In 2020, Sarah Dineen unearthed a 19-square-foot painting that she had made as a graduate student at the School of Visual Arts in New York. “I call it my adolescent painting,” she says. “It was an awkward-stage painting that just never worked.”
Yet the painting contained a shape that had been reappearing in her work for years. She talks about it now as a malleable image, at times suggesting a keyhole, a microphone, or a tree. She cut the shape out from the oversized canvas and found a path forward with it. Although once peripheral to her practice, the shape — a circle atop a vertical rectangle — has since become her dominant motif.
Dineen grew up in Brewster. She returned there in 2022 after living in Beverly and then in New York City for 12 years. In her Provincetown studio at the Fine Arts Work Center (where she started working in April as fellowship artist services manager), the walls are lined with large-scale paintings. The surfaces are dark and dense, and, in most of them, the keyhole shape dominates the center of the composition.
“The shape is a place and a thing,” she says, standing in front of a recent painting that towers over her. “With small paintings, it’s harder trying to convince the viewer there’s space, but if a painting is life-size, some of that work is done for you.” Painted in a combination of acrylic and gouache paints, the central shape has a velvety matte finish that sucks in all light. It feels like an infinite void that one could step into.
“This space can hold a multitude of things,” says Dineen. She’s not comfortable assigning it a definitive meaning. “I’m following something through the material and the shape,” she says. “It’s a search without expecting an answer.”
They’re portals into the subconscious — a space that’s neither positive nor negative but profoundly deep. This pursuit leads inward but also feels universal in its mystical and philosophical implications. Questions of existence are at stake here. “It’s very human to follow a symbol that has some kind of meaning,” Dineen says.
Whereas the central shapes in her paintings provide an illusion of deep space, other areas of the paintings appear as impenetrable surfaces. During a trip to England a year ago, she found herself fascinated with castles, armor, keyholes, and distressed metals. “I felt like I was on some kind of treasure hunt,” says Dineen.
In her painting Portal, she used silver paint and a repeated circular shape to suggest chainmail armor or the surface of a shield. In other paintings, the shield motif is more explicit in both the titles and the rounded forms that encircle her vertical shapes.
The reference to shields and armor reads as both decoration and metaphor in the paintings. Dineen is captivated by how “these things of war are so ornate and beautiful.” In her work, she mixes pigment into acrylic molding paste to create textured swirls on the surface of her canvases, reminiscent of decorative stucco finishes on walls.
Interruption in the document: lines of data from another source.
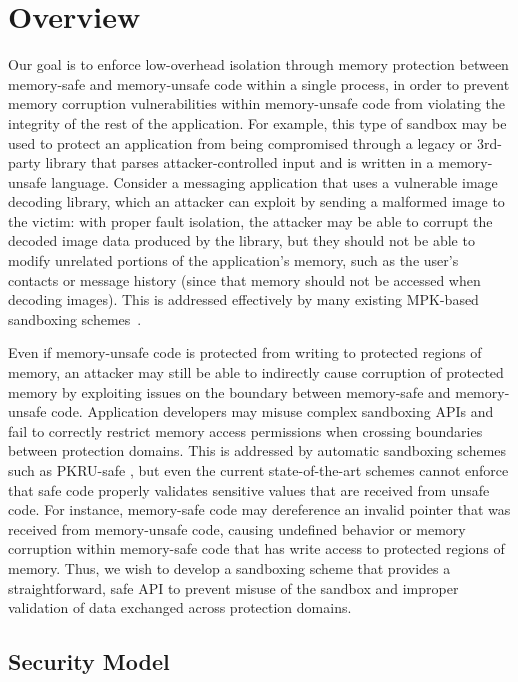 \chapter{Overview}

Our goal is to enforce low-overhead isolation through memory protection between memory-safe and
memory-unsafe code within a single process, in order to prevent memory corruption vulnerabilities
within memory-unsafe code from violating the integrity of the rest of the application. For example,
this type of sandbox may be used to protect an application from being compromised through a legacy
or 3rd-party library that parses attacker-controlled input and is written in a memory-unsafe
language. Consider a messaging application that uses a vulnerable image decoding library, which an
attacker can exploit by sending a malformed image to the victim: with proper fault isolation, the
attacker may be able to corrupt the decoded image data produced by the library, but they should not
be able to modify unrelated portions of the application's memory, such as the user's contacts or
message history (since that memory should not be accessed when decoding images). This is addressed
effectively by many existing MPK-based sandboxing schemes~\cite{vahldiek-oberwagner:erim,
hedayati:hodor, voulimeneas:cerberus, ghoshn:enclosure}.

Even if memory-unsafe code is protected from writing to protected regions of memory, an attacker may
still be able to indirectly cause corruption of protected memory by exploiting issues on the
boundary between memory-safe and memory-unsafe code. Application developers may misuse complex
sandboxing APIs and fail to correctly restrict memory access permissions when crossing boundaries
between protection domains. This is addressed by automatic sandboxing schemes such as PKRU-safe
\cite{kirth:pkru}, but even the current state-of-the-art schemes cannot enforce that safe code
properly validates sensitive values that are received from unsafe code. For instance, memory-safe
code may dereference an invalid pointer that was received from memory-unsafe code, causing undefined
behavior or memory corruption within memory-safe code that has write access to protected regions of
memory. Thus, we wish to develop a sandboxing scheme that provides a straightforward, safe API to
prevent misuse of the sandbox and improper validation of data exchanged across protection domains.

\section{Security Model}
In Shield Portal #1, the physicality of the impasto surface and its metallic sheen exist in dramatic tension to the deep space conjured in the central black shape. This carefully calibrated play with materials suggests broader tensions between history and timelessness.
As an artist, Dineen capitalizes on strengths endemic to painting, namely its paradoxical ability to create sumptuous, dense surfaces while also articulating spatial illusion. She jumps fully in on painting’s longstanding conversation about materiality and transcendence.
And yet she often finds herself under the spell of sculpture. Some of her favorite artists are sculptors: Richard Serra, Louise Nevelson, and Magdalena Abakanowicz. In London, she found herself powerfully moved by an exhibition of Abakanowicz’s work at the Tate Modern. “You just feel the emotion in the weight of the material,” says Dineen.
In her Provincetown studio, she renders her signature shape in three dimensions in a pair of towering black sculptures. They’re created from foam and painted black.
“My rule right now is that the sculptures need to be light enough that I can personally move them around,” says Dineen. The sculptures position the shapes as objects rather than spaces. The form is also slightly different than in the paintings: the vertical shape is longer, the circle smaller. As such, it reads more like a body or monument.
Dineen’s obsession with one shape doesn’t limit her but rather opens up seemingly limitless possibilities that span painting and sculpture and works both small and large. She speaks about the meaning of the work being embedded in the material — which it is — but there’s also meaning embedded within her process of working repeatedly with a singular shape. Like a meditation or a mantra, it leads her inward and illuminates through focus, repetition, and austerity.